%%

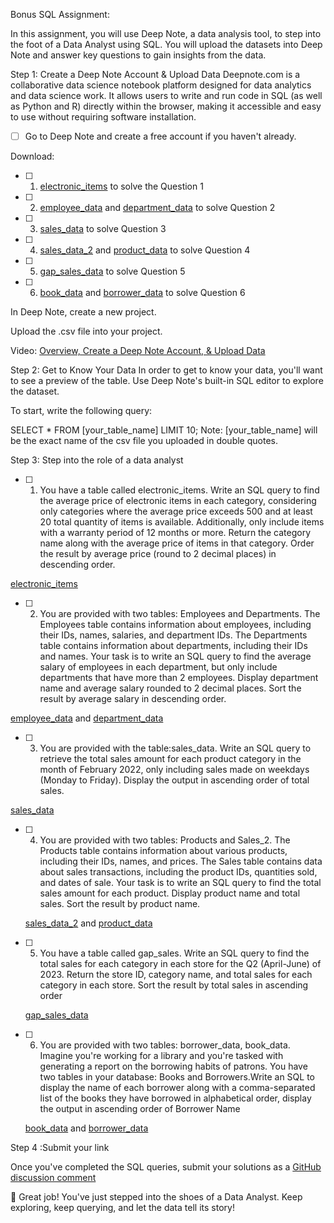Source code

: Bonus SQL Assignment:

In this assignment, you will use Deep Note, a data analysis tool, to step into the foot of a Data Analyst using SQL. You will upload the datasets into Deep Note and answer key questions to gain insights from the data.

Step 1: Create a Deep Note Account & Upload Data
Deepnote.com is a collaborative data science notebook platform designed for data analytics and data science work. It allows users to write and run code in SQL (as well as Python and R) directly within the browser, making it accessible and easy to use without requiring software installation.

- [ ] Go to Deep Note and create a free account if you haven't already.
 
 Download:
 
- [ ] 1. [electronic_items](https://github.com/ABura22/data-analytics-winter-2025/blob/main/module_3/bonus_assignment/electronic_items.csv) to solve the Question 1

- [ ] 2. [employee_data](https://github.com/ABura22/data-analytics-winter-2025/blob/main/module_3/bonus_assignment/employee_data.csv) and [department_data](https://github.com/ABura22/data-analytics-winter-2025/blob/main/module_3/bonus_assignment/department_data.csv) to solve Question 2

- [ ] 3. [sales_data](https://github.com/ABura22/data-analytics-winter-2025/blob/main/module_3/bonus_assignment/sales_data.csv)  to solve Question 3

- [ ] 4. [sales_data_2](https://github.com/ABura22/data-analytics-winter-2025/blob/main/module_3/bonus_assignment/sales_data_2.csv)  and [product_data](https://github.com/ABura22/data-analytics-winter-2025/blob/main/module_3/bonus_assignment/product_data.csv) to solve Question 4

- [ ] 5. [gap_sales_data](https://github.com/ABura22/data-analytics-winter-2025/blob/main/module_3/bonus_assignment/gap_sales_data.csv) to solve Question 5

- [ ] 6. [book_data](https://github.com/ABura22/data-analytics-winter-2025/blob/main/module_3/bonus_assignment/book_data.csv) and [borrower_data](https://github.com/ABura22/data-analytics-winter-2025/blob/main/module_3/bonus_assignment/borrower_data.csv) to solve Question 6


 In Deep Note, create a new project.
 
 Upload the .csv file into your project.
 
Video: [Overview, Create a Deep Note Account, & Upload Data](https://www.loom.com/share/5fc400d191dd414088c900cadbc439e5?sid=80486bf3-c3b9-400d-897e-f8f82eabd741) 

Step 2: Get to Know Your Data
In order to get to know your data, you'll want to see a preview of the table. Use Deep Note's built-in SQL editor to explore the dataset.



To start, write the following query:

 SELECT
    *
 FROM [your_table_name]
 LIMIT 10;
Note: [your_table_name] will be the exact name of the csv file you uploaded in double quotes.


Step 3: Step into the role of a data analyst

- [ ] 1. You have a table called electronic_items. Write an SQL query to find the average price of electronic items in each category, considering only categories where the average price exceeds 500 and at least 20 total quantity of items is available. Additionally, only include items with a warranty period of 12 months or more. Return the category name along with the average price of items in that category. Order the result by average price (round to 2 decimal places) in descending order.

 [electronic_items](https://github.com/ABura22/data-analytics-winter-2025/blob/main/module_3/bonus_assignment/electronic_items.csv)

- [ ] 2. You are provided with two tables: Employees and Departments. The Employees table contains information about employees, including their IDs, names, salaries, and department IDs. The Departments table contains information about departments, including their IDs and names. Your task is to write an SQL query to find the average salary of employees in each department, but only include departments that have more than 2 employees. Display department name and average salary rounded to 2 decimal places. Sort the result by average salary in descending order.
  
[employee_data](https://github.com/ABura22/data-analytics-winter-2025/blob/main/module_3/bonus_assignment/employee_data.csv) and [department_data](https://github.com/ABura22/data-analytics-winter-2025/blob/main/module_3/bonus_assignment/department_data.csv)

- [ ] 3. You are provided with the table:sales_data. Write an SQL query to retrieve the total sales amount for each product category in the month of February 2022, only including sales made on weekdays (Monday to Friday). Display the output in ascending order of total sales.

[sales_data](https://github.com/ABura22/data-analytics-winter-2025/blob/main/module_3/bonus_assignment/sales_data.csv)

- [ ] 4. You are provided with two tables: Products and Sales_2. The Products table contains information about various products, including their IDs, names, and prices. The Sales table contains data about sales transactions, including the product IDs, quantities sold, and dates of sale. Your task is to write an SQL query to find the total sales amount for each product. Display product name and total sales. Sort the result by product name.

  [sales_data_2](https://github.com/ABura22/data-analytics-winter-2025/blob/main/module_3/bonus_assignment/sales_data_2.csv)  and [product_data](https://github.com/ABura22/data-analytics-winter-2025/blob/main/module_3/bonus_assignment/product_data.csv)
   
- [ ] 5. You have a table called gap_sales. Write an SQL query to find the total sales for each category in each store for the Q2 (April-June) of 2023. Return the store ID, category name, and total sales for each category in each store. Sort the result by total sales in ascending order

   [gap_sales_data](https://github.com/ABura22/data-analytics-winter-2025/blob/main/module_3/bonus_assignment/gap_sales_data.csv)

- [ ] 6. You are provided with two tables: borrower_data, book_data. Imagine you're working for a library and you're tasked with generating a report on the borrowing habits of patrons. You have two tables in your database: Books and Borrowers.Write an SQL to display the name of each borrower along with a comma-separated list of the books they have borrowed in alphabetical order, display the output in ascending order of Borrower Name

   [book_data](https://github.com/ABura22/data-analytics-winter-2025/blob/main/module_3/bonus_assignment/book_data.csv) and [borrower_data](https://github.com/ABura22/data-analytics-winter-2025/blob/main/module_3/bonus_assignment/borrower_data.csv)


Step 4 :Submit your link 

Once you've completed the SQL queries, submit your solutions as a [GitHub discussion comment](https://github.com/Tech-Moms/data-analytics-winter-2025/discussions/90) 

🚀 Great job! You've just stepped into the shoes of a Data Analyst. Keep exploring, keep querying, and let the data tell its story!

%%

▸ Exercise aim
Repeat, character for character, the lines of the material above from the line with "solve Question 4" through the line with "Upload the .csv file into your project.".

▸ Answer below
- [ ] 4. [sales_data_2](https://github.com/ABura22/data-analytics-winter-2025/blob/main/module_3/bonus_assignment/sales_data_2.csv)  and [product_data](https://github.com/ABura22/data-analytics-winter-2025/blob/main/module_3/bonus_assignment/product_data.csv) to solve Question 4

- [ ] 5. [gap_sales_data](https://github.com/ABura22/data-analytics-winter-2025/blob/main/module_3/bonus_assignment/gap_sales_data.csv) to solve Question 5

- [ ] 6. [book_data](https://github.com/ABura22/data-analytics-winter-2025/blob/main/module_3/bonus_assignment/book_data.csv) and [borrower_data](https://github.com/ABura22/data-analytics-winter-2025/blob/main/module_3/bonus_assignment/borrower_data.csv) to solve Question 6


 In Deep Note, create a new project.
 
 Upload the .csv file into your project.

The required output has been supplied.